BY PHILIP LARKIN
I work all day, and get half-drunk at night.
Waking at four to soundless dark, I stare.
In time the curtain-edges will grow light.
Till then I see what’s really always there:
Unresting death, a whole day nearer now,
Making all thought impossible but how
And where and when I shall myself die.
Arid interrogation: yet the dread
Of dying, and being dead,
Flashes afresh to hold and horrify.
The mind blanks at the glare. Not in remorse
—The good not done, the love not given, time
Torn off unused—nor wretchedly because
An only life can take so long to climb
Clear of its wrong beginnings, and may never;
But at the total emptiness for ever,
The sure extinction that we travel to
And shall be lost in always. Not to be here,
Not to be anywhere,
And soon; nothing more terrible, nothing more true.
This is a special way of being afraid
No trick dispels. Religion used to try,
That vast moth-eaten musical brocade
Created to pretend we never die,
And specious stuff that says No rational being
Can fear a thing it will not feel, not seeing
That this is what we fear—no sight, no sound,
No touch or taste or smell, nothing to think with,
Nothing to love or link with,
The anaesthetic from which none come round.
And so it stays just on the edge of vision,
A small unfocused blur, a standing chill
That slows each impulse down to indecision.
Most things may never happen: this one will,
And realisation of it rages out
In furnace-fear when we are caught without
People or drink. Courage is no good:
It means not scaring others. Being brave
Lets no one off the grave.
Death is no different whined at than withstood.
Slowly light strengthens, and the room takes shape.
It stands plain as a wardrobe, what we know,
Have always known, know that we can’t escape,
Yet can’t accept. One side will have to go.

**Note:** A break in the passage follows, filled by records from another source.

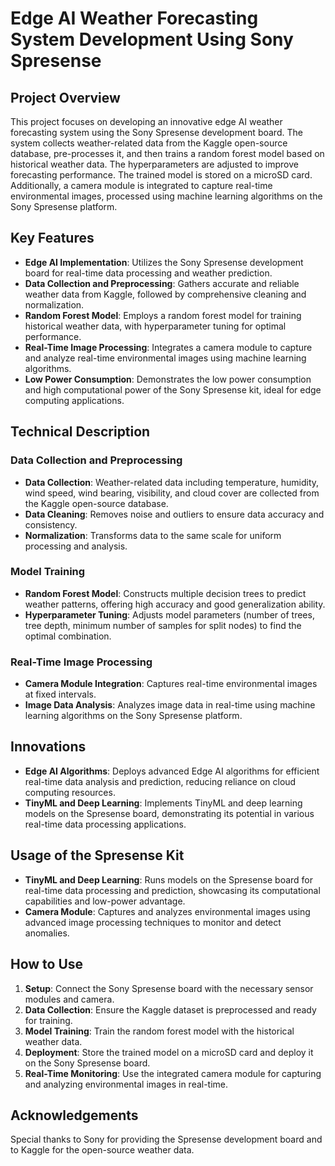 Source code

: # Edge AI Weather Forecasting System Development Using Sony Spresense

## Project Overview

This project focuses on developing an innovative edge AI weather forecasting system using the Sony Spresense development board. The system collects weather-related data from the Kaggle open-source database, pre-processes it, and then trains a random forest model based on historical weather data. The hyperparameters are adjusted to improve forecasting performance. The trained model is stored on a microSD card. Additionally, a camera module is integrated to capture real-time environmental images, processed using machine learning algorithms on the Sony Spresense platform.

## Key Features

- **Edge AI Implementation**: Utilizes the Sony Spresense development board for real-time data processing and weather prediction.
- **Data Collection and Preprocessing**: Gathers accurate and reliable weather data from Kaggle, followed by comprehensive cleaning and normalization.
- **Random Forest Model**: Employs a random forest model for training historical weather data, with hyperparameter tuning for optimal performance.
- **Real-Time Image Processing**: Integrates a camera module to capture and analyze real-time environmental images using machine learning algorithms.
- **Low Power Consumption**: Demonstrates the low power consumption and high computational power of the Sony Spresense kit, ideal for edge computing applications.

## Technical Description

### Data Collection and Preprocessing

- **Data Collection**: Weather-related data including temperature, humidity, wind speed, wind bearing, visibility, and cloud cover are collected from the Kaggle open-source database.
- **Data Cleaning**: Removes noise and outliers to ensure data accuracy and consistency.
- **Normalization**: Transforms data to the same scale for uniform processing and analysis.

### Model Training

- **Random Forest Model**: Constructs multiple decision trees to predict weather patterns, offering high accuracy and good generalization ability.
- **Hyperparameter Tuning**: Adjusts model parameters (number of trees, tree depth, minimum number of samples for split nodes) to find the optimal combination.

### Real-Time Image Processing

- **Camera Module Integration**: Captures real-time environmental images at fixed intervals.
- **Image Data Analysis**: Analyzes image data in real-time using machine learning algorithms on the Sony Spresense platform.

## Innovations

- **Edge AI Algorithms**: Deploys advanced Edge AI algorithms for efficient real-time data analysis and prediction, reducing reliance on cloud computing resources.
- **TinyML and Deep Learning**: Implements TinyML and deep learning models on the Spresense board, demonstrating its potential in various real-time data processing applications.

## Usage of the Spresense Kit

- **TinyML and Deep Learning**: Runs models on the Spresense board for real-time data processing and prediction, showcasing its computational capabilities and low-power advantage.
- **Camera Module**: Captures and analyzes environmental images using advanced image processing techniques to monitor and detect anomalies.

## How to Use

1. **Setup**: Connect the Sony Spresense board with the necessary sensor modules and camera.
2. **Data Collection**: Ensure the Kaggle dataset is preprocessed and ready for training.
3. **Model Training**: Train the random forest model with the historical weather data.
4. **Deployment**: Store the trained model on a microSD card and deploy it on the Sony Spresense board.
5. **Real-Time Monitoring**: Use the integrated camera module for capturing and analyzing environmental images in real-time.

## Acknowledgements

Special thanks to Sony for providing the Spresense development board and to Kaggle for the open-source weather data.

Meanwhile telephones crouch, getting ready to ring
In locked-up offices, and all the uncaring
Intricate rented world begins to rouse.
The sky is white as clay, with no sun.
Work has to be done.
Postmen like doctors go from house to house.

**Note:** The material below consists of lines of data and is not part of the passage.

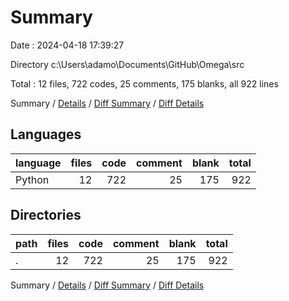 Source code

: # Summary

Date : 2024-04-18 17:39:27

Directory c:\\Users\\adamo\\Documents\\GitHub\\Omega\\src

Total : 12 files,  722 codes, 25 comments, 175 blanks, all 922 lines

Summary / [Details](details.md) / [Diff Summary](diff.md) / [Diff Details](diff-details.md)

## Languages
| language | files | code | comment | blank | total |
| :--- | ---: | ---: | ---: | ---: | ---: |
| Python | 12 | 722 | 25 | 175 | 922 |

## Directories
| path | files | code | comment | blank | total |
| :--- | ---: | ---: | ---: | ---: | ---: |
| . | 12 | 722 | 25 | 175 | 922 |

Summary / [Details](details.md) / [Diff Summary](diff.md) / [Diff Details](diff-details.md)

From time to time, the thought of death materialises in your mind. It doesn’t only happen at funerals. Sometimes the thought comes when you lie in bed and sleep refuses to come. Your head is foggy with exhaustion, shadows shift on your blankets, and everything seems like a nightmare you don’t remember. Or sometimes you walk past a homeless person on the streets of Vancouver, and you try not to think about their life but you can’t stop. What if you were that person wrapped up in a torn sleeping bag? What if you had to constantly juggle life and death, hoping for the best? These thoughts tumble in your mind and they are far from pleasant, but you think them nonetheless. You may not be depressed and you may not be a pessimistic person, and yet the “soundless dark” (l. 2) beats drums in your head until the “light strengthens” (l. 41) and life becomes brighter than death.
Philip Larkin understands the contrast of light and dark, of life and death. Is that not why the words sound so similar? His poem, “Aubade,” explores the hopeless thoughts of death, but he somehow ties it into this idea of constant daily life. The world wakes up, goes to work, drinks at night, goes to bed, wakes up. The Earth keeps going round and round like a spinning top, and there is sureness in the knowledge that it will keep spinning forever—until one day it ends…for you, at least. One day you won’t wake up. One day there will be “nothing to think with, nothing to love or link with” (l. 28-29). And this, Larkin argues passionately, is what every human is terrified of. You “can’t escape, yet can’t accept” (l. 43-44). You fear, like Augustus Waters in The Fault In Our Stars, oblivion.
The fear of “how and where and when” (l. 6-7) you will die also emerges in your mind. Will it be painless? Will you suffer for years before mercy lets it end? Larkin claims that “death is no different whined at than withstood” (l. 40); you still want to greet death with honour, but it doesn’t change the certainty of dying. Larkin emphasizes, though, the idea of death more than dying. It’s not the fear of how you die as much as the fear of staying dead, of never feeling or thinking or being again.
You think all these things whether you want to or not, and then they slip away again. Moonlight slips into your bedroom and dances on the floor. You arrive at your destination in Vancouver and all thoughts of the homeless disappear. “The curtain-edges grow light” (l. 3) and the world wakes up as usual. Darkness will come again, and one day it will take you too, but for now the light is brighter. For now, there is nothing you can do but embrace the light.